If one looks at the real and virtual "stuff" we produce and consume, one of the big state changes comes from new economies of scale mediated by networked information.
Adoption rates for all sorts of things begin more and more to look like vertical lines (e.g., faster broadband versus slower) and better product architectures afford no small degree of modularity and component based systems.
What used to be called information float has become, to a great extent, less of a factor because federations of "smart friends and strangers" can rapidly vet vapor and mojo.
This new "component based and interoperable" lot of hardware, software, bio, and info means that the friction of creation and status quo form less of a barrier than before.

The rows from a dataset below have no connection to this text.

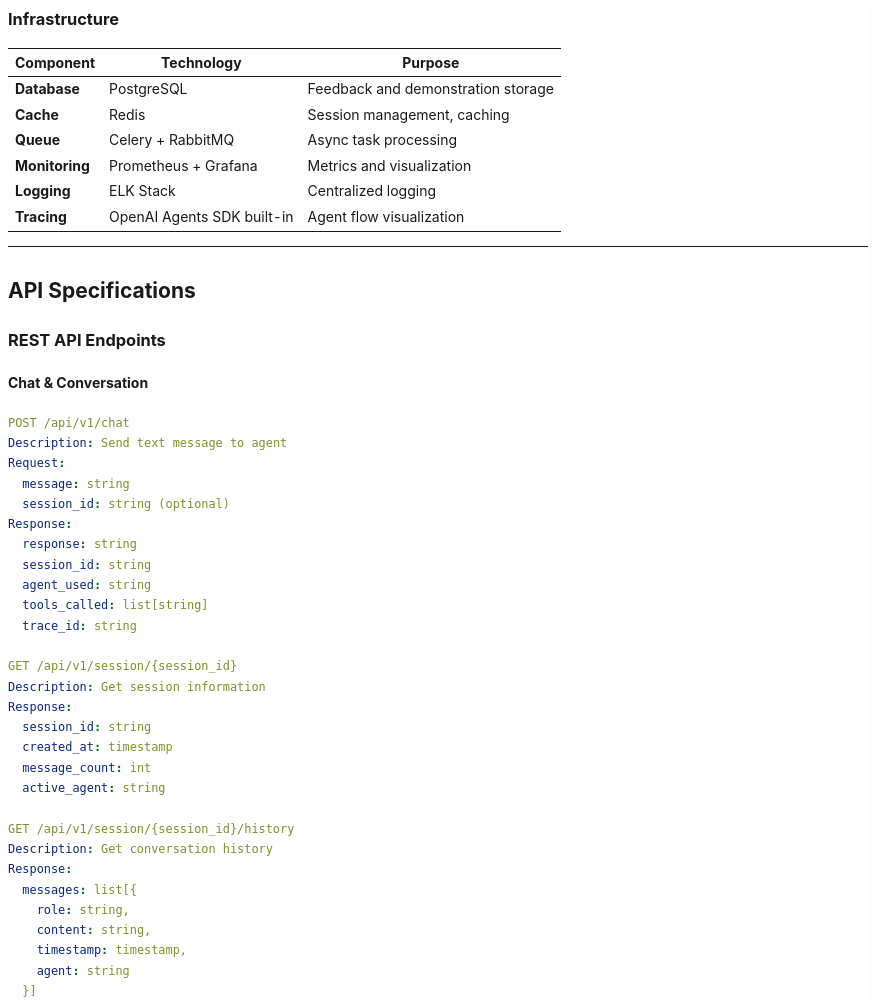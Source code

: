 ### Infrastructure

| Component | Technology | Purpose |
|-----------|-----------|---------|
| **Database** | PostgreSQL | Feedback and demonstration storage |
| **Cache** | Redis | Session management, caching |
| **Queue** | Celery + RabbitMQ | Async task processing |
| **Monitoring** | Prometheus + Grafana | Metrics and visualization |
| **Logging** | ELK Stack | Centralized logging |
| **Tracing** | OpenAI Agents SDK built-in | Agent flow visualization |

---

## API Specifications

### REST API Endpoints

#### Chat & Conversation

```yaml
POST /api/v1/chat
Description: Send text message to agent
Request:
  message: string
  session_id: string (optional)
Response:
  response: string
  session_id: string
  agent_used: string
  tools_called: list[string]
  trace_id: string

GET /api/v1/session/{session_id}
Description: Get session information
Response:
  session_id: string
  created_at: timestamp
  message_count: int
  active_agent: string

GET /api/v1/session/{session_id}/history
Description: Get conversation history
Response:
  messages: list[{
    role: string,
    content: string,
    timestamp: timestamp,
    agent: string
  }]
```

This is the kind of environment that welcomes punctuated equalibria (evolution by jerks, as they say!) and disintermediation.
Removing (or mitigating) other frictional issues such as health care in turn improves the formation of new, and I assert, generally smaller organizations. From personal experience, I can say that the 1990s recession spawned a good number of high quality companies and think tanks.
With the provisioning of fractional services (payroll, HR, storage, webservers...) that reflect almost atomistic (and often "free") marginal costs compared to the big box running at 1% capacity, the formula for the production function begins to take rational, versus whole number or integer, steps. Again, with health care, the exploitation of the quaint statistic of large numbers in a common pool.... well, you do the math.
Trust in God but lock your car... I do believe that opportunities will be exploited if only from the fatigue of status quo and the inertia of the known.